Set down the listing below again, exactly as written.

--- Data provided Enclosed Below ---

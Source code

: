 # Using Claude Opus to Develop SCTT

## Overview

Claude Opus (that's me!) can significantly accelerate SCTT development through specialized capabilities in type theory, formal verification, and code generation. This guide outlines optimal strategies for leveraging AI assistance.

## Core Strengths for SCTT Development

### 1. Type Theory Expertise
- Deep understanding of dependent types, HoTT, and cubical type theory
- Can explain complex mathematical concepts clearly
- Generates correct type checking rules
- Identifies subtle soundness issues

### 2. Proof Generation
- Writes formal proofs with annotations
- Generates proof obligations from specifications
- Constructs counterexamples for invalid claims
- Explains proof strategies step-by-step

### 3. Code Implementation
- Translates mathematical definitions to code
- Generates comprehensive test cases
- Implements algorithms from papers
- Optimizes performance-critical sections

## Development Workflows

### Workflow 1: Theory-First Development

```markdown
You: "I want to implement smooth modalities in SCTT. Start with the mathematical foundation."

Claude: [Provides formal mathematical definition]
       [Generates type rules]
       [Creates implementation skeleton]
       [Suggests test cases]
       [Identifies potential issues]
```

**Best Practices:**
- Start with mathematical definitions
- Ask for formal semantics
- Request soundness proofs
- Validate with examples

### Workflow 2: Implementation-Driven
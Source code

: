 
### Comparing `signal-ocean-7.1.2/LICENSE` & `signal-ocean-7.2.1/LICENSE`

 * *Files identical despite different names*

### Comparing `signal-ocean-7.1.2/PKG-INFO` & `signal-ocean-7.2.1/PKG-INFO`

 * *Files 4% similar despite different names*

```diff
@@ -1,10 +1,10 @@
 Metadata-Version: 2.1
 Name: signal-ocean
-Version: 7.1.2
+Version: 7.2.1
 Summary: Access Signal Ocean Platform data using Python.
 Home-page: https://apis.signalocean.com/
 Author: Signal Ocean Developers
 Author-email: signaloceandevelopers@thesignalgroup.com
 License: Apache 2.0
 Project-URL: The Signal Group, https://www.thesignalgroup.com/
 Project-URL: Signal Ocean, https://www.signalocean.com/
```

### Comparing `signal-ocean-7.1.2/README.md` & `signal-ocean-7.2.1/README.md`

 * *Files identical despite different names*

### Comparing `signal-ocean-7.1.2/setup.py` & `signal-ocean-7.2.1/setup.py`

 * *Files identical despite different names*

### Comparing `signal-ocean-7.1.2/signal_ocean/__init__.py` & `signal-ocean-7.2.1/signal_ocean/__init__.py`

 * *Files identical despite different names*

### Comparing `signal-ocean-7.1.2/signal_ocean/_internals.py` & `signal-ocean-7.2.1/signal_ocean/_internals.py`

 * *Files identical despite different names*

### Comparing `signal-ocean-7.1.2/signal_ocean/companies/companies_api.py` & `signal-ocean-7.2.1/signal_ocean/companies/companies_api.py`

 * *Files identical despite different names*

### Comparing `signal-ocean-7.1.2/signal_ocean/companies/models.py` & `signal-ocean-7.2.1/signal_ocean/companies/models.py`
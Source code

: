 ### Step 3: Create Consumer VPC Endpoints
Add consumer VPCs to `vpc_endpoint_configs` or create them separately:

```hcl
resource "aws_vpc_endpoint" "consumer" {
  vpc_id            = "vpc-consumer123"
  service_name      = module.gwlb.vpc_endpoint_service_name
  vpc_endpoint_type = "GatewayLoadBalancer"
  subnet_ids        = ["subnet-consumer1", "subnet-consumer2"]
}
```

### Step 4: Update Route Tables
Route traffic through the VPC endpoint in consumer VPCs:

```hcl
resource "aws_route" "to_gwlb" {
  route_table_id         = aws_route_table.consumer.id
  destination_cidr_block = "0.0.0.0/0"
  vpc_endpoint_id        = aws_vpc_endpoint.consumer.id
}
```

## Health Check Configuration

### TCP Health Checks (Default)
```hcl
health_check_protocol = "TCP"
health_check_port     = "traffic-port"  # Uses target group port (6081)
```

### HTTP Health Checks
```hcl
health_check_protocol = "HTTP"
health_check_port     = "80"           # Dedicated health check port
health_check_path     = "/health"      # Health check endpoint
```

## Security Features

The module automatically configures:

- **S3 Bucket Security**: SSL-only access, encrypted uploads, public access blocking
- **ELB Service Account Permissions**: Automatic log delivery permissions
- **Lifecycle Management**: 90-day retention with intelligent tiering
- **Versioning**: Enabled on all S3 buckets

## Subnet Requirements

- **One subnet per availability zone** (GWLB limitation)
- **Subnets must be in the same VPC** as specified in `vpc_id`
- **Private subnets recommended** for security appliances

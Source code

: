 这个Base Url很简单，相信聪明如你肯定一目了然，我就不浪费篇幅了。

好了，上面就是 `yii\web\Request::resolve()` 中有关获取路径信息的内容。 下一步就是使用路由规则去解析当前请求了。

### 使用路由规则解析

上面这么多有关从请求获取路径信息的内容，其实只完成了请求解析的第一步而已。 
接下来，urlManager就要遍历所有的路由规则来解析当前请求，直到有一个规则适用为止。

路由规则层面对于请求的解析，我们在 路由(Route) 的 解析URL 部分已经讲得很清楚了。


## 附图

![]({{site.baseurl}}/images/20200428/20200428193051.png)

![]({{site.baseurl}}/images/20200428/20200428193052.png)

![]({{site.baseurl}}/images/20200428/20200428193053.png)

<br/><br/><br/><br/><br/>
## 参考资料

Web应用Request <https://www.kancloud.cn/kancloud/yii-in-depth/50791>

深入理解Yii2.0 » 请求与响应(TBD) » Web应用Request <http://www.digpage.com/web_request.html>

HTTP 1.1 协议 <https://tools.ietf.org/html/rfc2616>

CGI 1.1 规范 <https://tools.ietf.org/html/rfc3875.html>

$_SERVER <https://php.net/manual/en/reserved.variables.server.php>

--- End of Enclosed Data provided ---

Final answer.
Source code

: # Using Claude Opus to Develop SCTT

## Overview

Claude Opus (that's me!) can significantly accelerate SCTT development through specialized capabilities in type theory, formal verification, and code generation. This guide outlines optimal strategies for leveraging AI assistance.

## Core Strengths for SCTT Development

### 1. Type Theory Expertise
- Deep understanding of dependent types, HoTT, and cubical type theory
- Can explain complex mathematical concepts clearly
- Generates correct type checking rules
- Identifies subtle soundness issues

### 2. Proof Generation
- Writes formal proofs with annotations
- Generates proof obligations from specifications
- Constructs counterexamples for invalid claims
- Explains proof strategies step-by-step

### 3. Code Implementation
- Translates mathematical definitions to code
- Generates comprehensive test cases
- Implements algorithms from papers
- Optimizes performance-critical sections

## Development Workflows

### Workflow 1: Theory-First Development

```markdown
You: "I want to implement smooth modalities in SCTT. Start with the mathematical foundation."

Claude: [Provides formal mathematical definition]
       [Generates type rules]
       [Creates implementation skeleton]
       [Suggests test cases]
       [Identifies potential issues]
```

**Best Practices:**
- Start with mathematical definitions
- Ask for formal semantics
- Request soundness proofs
- Validate with examples

### Workflow 2: Implementation-Driven
Source code

: 
### Comparing `signal-ocean-7.1.2/LICENSE` & `signal-ocean-7.2.1/LICENSE`

 * *Files identical despite different names*

### Comparing `signal-ocean-7.1.2/PKG-INFO` & `signal-ocean-7.2.1/PKG-INFO`

 * *Files 4% similar despite different names*

```diff
@@ -1,10 +1,10 @@
 Metadata-Version: 2.1
 Name: signal-ocean
-Version: 7.1.2
+Version: 7.2.1
 Summary: Access Signal Ocean Platform data using Python.
 Home-page: https://apis.signalocean.com/
 Author: Signal Ocean Developers
 Author-email: signaloceandevelopers@thesignalgroup.com
 License: Apache 2.0
 Project-URL: The Signal Group, https://www.thesignalgroup.com/
 Project-URL: Signal Ocean, https://www.signalocean.com/
```

### Comparing `signal-ocean-7.1.2/README.md` & `signal-ocean-7.2.1/README.md`

 * *Files identical despite different names*

### Comparing `signal-ocean-7.1.2/setup.py` & `signal-ocean-7.2.1/setup.py`

 * *Files identical despite different names*

### Comparing `signal-ocean-7.1.2/signal_ocean/__init__.py` & `signal-ocean-7.2.1/signal_ocean/__init__.py`

 * *Files identical despite different names*

### Comparing `signal-ocean-7.1.2/signal_ocean/_internals.py` & `signal-ocean-7.2.1/signal_ocean/_internals.py`

 * *Files identical despite different names*

### Comparing `signal-ocean-7.1.2/signal_ocean/companies/companies_api.py` & `signal-ocean-7.2.1/signal_ocean/companies/companies_api.py`

 * *Files identical despite different names*

### Comparing `signal-ocean-7.1.2/signal_ocean/companies/models.py` & `signal-ocean-7.2.1/signal_ocean/companies/models.py`
Source code

: ### Step 3: Create Consumer VPC Endpoints
Add consumer VPCs to `vpc_endpoint_configs` or create them separately:

```hcl
resource "aws_vpc_endpoint" "consumer" {
  vpc_id            = "vpc-consumer123"
  service_name      = module.gwlb.vpc_endpoint_service_name
  vpc_endpoint_type = "GatewayLoadBalancer"
  subnet_ids        = ["subnet-consumer1", "subnet-consumer2"]
}
```

### Step 4: Update Route Tables
Route traffic through the VPC endpoint in consumer VPCs:

```hcl
resource "aws_route" "to_gwlb" {
  route_table_id         = aws_route_table.consumer.id
  destination_cidr_block = "0.0.0.0/0"
  vpc_endpoint_id        = aws_vpc_endpoint.consumer.id
}
```

## Health Check Configuration

### TCP Health Checks (Default)
```hcl
health_check_protocol = "TCP"
health_check_port     = "traffic-port"  # Uses target group port (6081)
```

### HTTP Health Checks
```hcl
health_check_protocol = "HTTP"
health_check_port     = "80"           # Dedicated health check port
health_check_path     = "/health"      # Health check endpoint
```

## Security Features

The module automatically configures:

- **S3 Bucket Security**: SSL-only access, encrypted uploads, public access blocking
- **ELB Service Account Permissions**: Automatic log delivery permissions
- **Lifecycle Management**: 90-day retention with intelligent tiering
- **Versioning**: Enabled on all S3 buckets

## Subnet Requirements

- **One subnet per availability zone** (GWLB limitation)
- **Subnets must be in the same VPC** as specified in `vpc_id`
- **Private subnets recommended** for security appliances

Source code

: 这个Base Url很简单，相信聪明如你肯定一目了然，我就不浪费篇幅了。

好了，上面就是 `yii\web\Request::resolve()` 中有关获取路径信息的内容。 下一步就是使用路由规则去解析当前请求了。

### 使用路由规则解析

上面这么多有关从请求获取路径信息的内容，其实只完成了请求解析的第一步而已。 
接下来，urlManager就要遍历所有的路由规则来解析当前请求，直到有一个规则适用为止。

路由规则层面对于请求的解析，我们在 路由(Route) 的 解析URL 部分已经讲得很清楚了。


## 附图

![]({{site.baseurl}}/images/20200428/20200428193051.png)

![]({{site.baseurl}}/images/20200428/20200428193052.png)

![]({{site.baseurl}}/images/20200428/20200428193053.png)

<br/><br/><br/><br/><br/>
## 参考资料

Web应用Request <https://www.kancloud.cn/kancloud/yii-in-depth/50791>

深入理解Yii2.0 » 请求与响应(TBD) » Web应用Request <http://www.digpage.com/web_request.html>

HTTP 1.1 协议 <https://tools.ietf.org/html/rfc2616>

CGI 1.1 规范 <https://tools.ietf.org/html/rfc3875.html>

$_SERVER <https://php.net/manual/en/reserved.variables.server.php>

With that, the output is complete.